Cette érudition ne se cantonne pas aux classiques - ou aux symbolistes. Le 11 décembre 2014, "La Grande Librairie" consacrait une émission spéciale aux "20 livres qui ont changé votre vie". Parmi les invités venus parler de leur ouvrage préféré, l'acteur François Cluzet évoque avec émotion le roman La Gana de Fred Deux, devant un parterre pantois et stupéfait. Une chronique de la vie d'un couple de gardiens d'immeuble et de leur enfant dans une cave, sous forme de cauchemar presque irréel. "Je ne connais pas", admet l'animateur et critique littéraire François Busnel. Personne n'en avait entendu parler sauf... devinez qui ? Jean d'Ormesson, qui confirmait : "C'est un grand livre."
Un malade altruiste
Tourbillon spirituel, il a beaucoup amusé. Puis il s'est éclipsé des médias, rattrapé par la maladie. En rémission, il a parlé de ce cancer, sur RTL, le 24 septembre 2013 : "J'ai senti à quel point j'étais privilégié, a-t-il déclaré au journaliste Bernard Lehut. Les gens m'ont aidé (...) et ce n'est pas seulement une question d'argent. Je pense aux gens qui sont malades et qui ne connaissent personne : qu'est-ce qu'ils font ? Je pense à tous ceux qui n'ont pas les moyens de se débrouiller avec tous ces papiers, avec tout ça... C'est effrayant."

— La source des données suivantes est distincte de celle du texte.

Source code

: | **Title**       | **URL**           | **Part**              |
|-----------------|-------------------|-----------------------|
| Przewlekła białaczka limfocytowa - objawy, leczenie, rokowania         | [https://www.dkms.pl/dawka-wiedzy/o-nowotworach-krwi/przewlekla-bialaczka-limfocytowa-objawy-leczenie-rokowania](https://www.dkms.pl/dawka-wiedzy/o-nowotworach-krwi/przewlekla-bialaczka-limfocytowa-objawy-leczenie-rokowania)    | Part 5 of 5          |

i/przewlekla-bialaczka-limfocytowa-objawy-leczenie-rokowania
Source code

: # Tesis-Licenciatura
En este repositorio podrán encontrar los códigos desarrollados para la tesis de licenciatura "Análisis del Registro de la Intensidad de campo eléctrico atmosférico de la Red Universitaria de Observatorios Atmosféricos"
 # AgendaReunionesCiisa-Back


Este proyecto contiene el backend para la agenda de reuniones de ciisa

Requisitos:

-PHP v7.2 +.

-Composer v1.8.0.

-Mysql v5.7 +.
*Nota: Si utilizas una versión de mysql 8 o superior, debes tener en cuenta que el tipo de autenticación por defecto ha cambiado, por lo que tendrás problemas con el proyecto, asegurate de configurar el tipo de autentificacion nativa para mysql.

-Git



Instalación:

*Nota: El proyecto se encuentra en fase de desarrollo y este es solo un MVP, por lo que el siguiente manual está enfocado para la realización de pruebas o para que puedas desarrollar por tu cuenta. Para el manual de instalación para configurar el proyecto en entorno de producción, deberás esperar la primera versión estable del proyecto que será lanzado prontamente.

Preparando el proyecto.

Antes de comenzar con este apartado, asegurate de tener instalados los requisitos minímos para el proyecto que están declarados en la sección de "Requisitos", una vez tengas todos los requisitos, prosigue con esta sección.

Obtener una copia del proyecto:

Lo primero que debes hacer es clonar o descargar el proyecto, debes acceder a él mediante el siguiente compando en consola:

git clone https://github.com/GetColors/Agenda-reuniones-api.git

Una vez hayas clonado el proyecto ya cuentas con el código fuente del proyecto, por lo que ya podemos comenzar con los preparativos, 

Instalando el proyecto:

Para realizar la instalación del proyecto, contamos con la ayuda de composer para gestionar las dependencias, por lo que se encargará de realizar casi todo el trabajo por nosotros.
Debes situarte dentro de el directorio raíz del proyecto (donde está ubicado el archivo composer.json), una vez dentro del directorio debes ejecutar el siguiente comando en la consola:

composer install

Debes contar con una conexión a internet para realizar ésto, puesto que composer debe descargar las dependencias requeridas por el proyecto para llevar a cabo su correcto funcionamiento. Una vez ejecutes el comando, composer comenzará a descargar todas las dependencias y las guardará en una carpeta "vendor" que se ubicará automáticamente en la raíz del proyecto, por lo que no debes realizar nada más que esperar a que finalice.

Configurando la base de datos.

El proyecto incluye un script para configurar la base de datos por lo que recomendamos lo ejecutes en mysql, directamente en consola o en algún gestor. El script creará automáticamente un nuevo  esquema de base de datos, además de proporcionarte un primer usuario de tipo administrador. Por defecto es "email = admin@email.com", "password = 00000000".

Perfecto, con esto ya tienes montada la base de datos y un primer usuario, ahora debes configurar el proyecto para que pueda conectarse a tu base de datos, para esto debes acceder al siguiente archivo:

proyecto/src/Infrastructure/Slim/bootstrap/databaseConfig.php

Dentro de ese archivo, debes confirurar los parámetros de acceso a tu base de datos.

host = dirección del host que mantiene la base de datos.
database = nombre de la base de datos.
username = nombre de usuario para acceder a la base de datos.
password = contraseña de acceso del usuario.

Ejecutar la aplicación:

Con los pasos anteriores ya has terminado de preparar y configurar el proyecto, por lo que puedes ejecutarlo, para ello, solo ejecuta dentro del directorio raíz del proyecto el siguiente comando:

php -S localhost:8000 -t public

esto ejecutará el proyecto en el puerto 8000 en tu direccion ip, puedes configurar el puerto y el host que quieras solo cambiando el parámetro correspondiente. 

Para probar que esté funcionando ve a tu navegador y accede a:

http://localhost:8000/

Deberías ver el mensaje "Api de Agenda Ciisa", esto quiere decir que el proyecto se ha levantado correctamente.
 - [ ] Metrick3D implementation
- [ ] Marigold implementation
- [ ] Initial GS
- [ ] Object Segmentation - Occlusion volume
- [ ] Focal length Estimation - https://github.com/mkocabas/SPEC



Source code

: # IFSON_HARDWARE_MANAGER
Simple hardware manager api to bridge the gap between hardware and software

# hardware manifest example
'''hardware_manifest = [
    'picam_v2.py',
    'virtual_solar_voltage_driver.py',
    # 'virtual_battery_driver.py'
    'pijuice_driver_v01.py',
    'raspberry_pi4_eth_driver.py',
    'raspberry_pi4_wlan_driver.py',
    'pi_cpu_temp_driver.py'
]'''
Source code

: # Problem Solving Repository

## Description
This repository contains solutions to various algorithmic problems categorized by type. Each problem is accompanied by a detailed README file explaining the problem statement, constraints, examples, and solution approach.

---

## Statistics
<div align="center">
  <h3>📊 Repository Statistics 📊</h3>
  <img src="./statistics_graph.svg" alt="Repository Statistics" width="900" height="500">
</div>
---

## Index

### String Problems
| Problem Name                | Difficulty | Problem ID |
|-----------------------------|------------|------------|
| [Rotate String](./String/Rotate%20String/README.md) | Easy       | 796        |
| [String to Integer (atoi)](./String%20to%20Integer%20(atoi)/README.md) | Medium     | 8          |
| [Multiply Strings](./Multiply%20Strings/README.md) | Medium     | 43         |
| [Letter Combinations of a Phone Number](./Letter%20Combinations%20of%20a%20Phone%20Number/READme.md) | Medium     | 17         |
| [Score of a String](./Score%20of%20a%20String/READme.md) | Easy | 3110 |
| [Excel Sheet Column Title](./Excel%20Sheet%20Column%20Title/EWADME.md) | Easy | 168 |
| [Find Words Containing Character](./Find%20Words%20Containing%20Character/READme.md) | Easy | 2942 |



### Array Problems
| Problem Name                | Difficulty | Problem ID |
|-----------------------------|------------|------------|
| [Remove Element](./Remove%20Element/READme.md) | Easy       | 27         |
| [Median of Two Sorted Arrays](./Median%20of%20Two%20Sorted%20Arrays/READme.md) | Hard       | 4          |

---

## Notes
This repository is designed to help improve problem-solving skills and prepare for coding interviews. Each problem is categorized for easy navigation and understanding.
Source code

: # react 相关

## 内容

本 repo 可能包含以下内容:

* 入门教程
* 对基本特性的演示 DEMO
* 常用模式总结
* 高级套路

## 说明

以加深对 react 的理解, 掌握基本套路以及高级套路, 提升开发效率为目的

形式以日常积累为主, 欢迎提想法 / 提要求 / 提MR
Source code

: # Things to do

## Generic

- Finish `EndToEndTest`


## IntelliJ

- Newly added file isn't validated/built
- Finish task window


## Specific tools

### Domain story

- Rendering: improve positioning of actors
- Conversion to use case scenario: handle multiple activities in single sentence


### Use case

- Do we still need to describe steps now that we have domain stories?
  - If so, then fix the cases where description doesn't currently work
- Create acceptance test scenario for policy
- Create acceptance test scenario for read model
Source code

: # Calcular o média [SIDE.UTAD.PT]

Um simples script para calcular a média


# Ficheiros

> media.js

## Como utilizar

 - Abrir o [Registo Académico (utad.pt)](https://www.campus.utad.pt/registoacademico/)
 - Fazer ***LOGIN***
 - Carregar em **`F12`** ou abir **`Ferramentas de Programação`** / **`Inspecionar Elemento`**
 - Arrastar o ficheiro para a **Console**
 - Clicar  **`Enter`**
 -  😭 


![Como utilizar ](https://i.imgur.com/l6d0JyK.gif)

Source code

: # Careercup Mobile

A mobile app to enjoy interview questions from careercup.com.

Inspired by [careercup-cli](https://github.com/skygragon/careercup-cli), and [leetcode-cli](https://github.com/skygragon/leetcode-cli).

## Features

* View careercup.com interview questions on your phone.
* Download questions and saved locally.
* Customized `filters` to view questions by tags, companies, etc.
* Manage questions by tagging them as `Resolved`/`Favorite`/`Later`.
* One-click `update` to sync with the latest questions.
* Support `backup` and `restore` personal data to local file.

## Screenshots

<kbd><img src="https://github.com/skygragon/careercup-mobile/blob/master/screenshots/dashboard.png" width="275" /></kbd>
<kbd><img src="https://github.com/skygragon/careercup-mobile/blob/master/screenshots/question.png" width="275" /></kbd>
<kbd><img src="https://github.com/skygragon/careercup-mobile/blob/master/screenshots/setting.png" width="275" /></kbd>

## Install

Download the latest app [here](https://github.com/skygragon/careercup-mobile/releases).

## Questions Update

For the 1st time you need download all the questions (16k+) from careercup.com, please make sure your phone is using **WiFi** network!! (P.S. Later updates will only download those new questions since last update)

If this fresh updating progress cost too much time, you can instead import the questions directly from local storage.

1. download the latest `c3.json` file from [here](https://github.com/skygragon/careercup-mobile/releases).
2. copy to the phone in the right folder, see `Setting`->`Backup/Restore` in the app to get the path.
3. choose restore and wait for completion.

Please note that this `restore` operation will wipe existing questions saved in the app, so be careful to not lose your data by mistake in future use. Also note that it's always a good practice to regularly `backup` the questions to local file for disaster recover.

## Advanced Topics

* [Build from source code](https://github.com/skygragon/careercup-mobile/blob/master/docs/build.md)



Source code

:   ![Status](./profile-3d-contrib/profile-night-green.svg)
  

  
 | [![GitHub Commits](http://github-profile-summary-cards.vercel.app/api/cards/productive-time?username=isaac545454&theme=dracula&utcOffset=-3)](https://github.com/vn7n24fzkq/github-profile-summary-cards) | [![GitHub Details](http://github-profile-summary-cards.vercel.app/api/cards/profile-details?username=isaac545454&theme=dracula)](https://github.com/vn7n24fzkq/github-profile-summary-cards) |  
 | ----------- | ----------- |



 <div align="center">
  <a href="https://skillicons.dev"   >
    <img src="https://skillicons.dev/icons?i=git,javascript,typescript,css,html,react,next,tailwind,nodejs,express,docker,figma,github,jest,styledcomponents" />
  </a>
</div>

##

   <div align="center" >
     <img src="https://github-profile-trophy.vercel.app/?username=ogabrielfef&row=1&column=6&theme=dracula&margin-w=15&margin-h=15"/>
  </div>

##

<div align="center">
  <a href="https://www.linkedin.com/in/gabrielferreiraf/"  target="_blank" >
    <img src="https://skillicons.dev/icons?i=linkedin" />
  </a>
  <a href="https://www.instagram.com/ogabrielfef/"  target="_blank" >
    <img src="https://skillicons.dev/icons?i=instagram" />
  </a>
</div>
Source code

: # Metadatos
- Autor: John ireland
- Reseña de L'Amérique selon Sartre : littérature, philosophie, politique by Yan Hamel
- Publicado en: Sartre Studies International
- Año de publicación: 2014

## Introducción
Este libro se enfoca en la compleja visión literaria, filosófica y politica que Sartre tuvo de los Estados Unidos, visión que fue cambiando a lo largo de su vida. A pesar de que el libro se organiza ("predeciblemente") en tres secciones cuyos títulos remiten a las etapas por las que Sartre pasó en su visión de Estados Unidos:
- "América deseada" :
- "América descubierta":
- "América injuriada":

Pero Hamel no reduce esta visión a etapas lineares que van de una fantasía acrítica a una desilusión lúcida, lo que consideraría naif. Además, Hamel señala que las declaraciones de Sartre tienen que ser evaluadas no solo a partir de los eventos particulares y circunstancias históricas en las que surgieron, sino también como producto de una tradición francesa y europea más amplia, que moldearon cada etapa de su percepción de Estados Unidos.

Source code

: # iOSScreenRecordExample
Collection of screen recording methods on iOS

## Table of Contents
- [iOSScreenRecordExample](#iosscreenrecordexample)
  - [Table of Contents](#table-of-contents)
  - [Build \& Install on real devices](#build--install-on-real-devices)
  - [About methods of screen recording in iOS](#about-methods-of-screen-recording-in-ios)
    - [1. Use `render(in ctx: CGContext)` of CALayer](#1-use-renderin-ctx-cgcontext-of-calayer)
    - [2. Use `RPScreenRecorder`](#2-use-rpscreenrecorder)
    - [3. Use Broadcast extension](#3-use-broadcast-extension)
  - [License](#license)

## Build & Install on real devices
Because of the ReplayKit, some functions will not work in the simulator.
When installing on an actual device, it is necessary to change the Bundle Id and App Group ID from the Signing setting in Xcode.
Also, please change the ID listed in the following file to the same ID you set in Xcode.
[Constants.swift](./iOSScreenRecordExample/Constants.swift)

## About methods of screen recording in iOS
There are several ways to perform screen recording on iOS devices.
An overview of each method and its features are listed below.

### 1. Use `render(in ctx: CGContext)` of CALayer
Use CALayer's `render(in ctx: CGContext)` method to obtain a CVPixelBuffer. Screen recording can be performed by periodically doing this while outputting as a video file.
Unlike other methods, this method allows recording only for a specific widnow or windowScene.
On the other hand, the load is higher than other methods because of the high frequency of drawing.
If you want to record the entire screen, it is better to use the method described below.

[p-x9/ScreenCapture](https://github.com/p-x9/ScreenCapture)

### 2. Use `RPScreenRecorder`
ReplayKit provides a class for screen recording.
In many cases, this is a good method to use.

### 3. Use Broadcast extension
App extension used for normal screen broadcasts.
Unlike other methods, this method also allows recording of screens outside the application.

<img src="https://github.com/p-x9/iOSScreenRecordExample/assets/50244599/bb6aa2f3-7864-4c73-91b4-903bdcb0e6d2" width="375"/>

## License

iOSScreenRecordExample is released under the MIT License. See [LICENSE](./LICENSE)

Et, continue-t-il, "je garde un souvenir merveilleux de l'hôpital. Je leur ai dit que j'étais très triste de partir d'ici parce que les gens sont formidables, formidables, tous ! Il y avait des infirmières de toutes les races, de toutes les croyances, tout ça était épatant." Avant de conclure : "Je suis sorti de cette épreuve avec les idées que j'avais en y entrant, mais socialement avec une teinture d'extrême gauche. Les gens sont malheureux et il faut absolument essayer de rétablir l'égalité des chances, d'abord au début de la vie, ensuite à l'école et ensuite à la fin de la vie, dans la maladie". Plus que jamais, la devise britannique "Never explain, never complain" ("Ne jamais expliquer, ne jamais se plaindre") reste celle d'une certaine élégance, signée Jean d'Ormesson.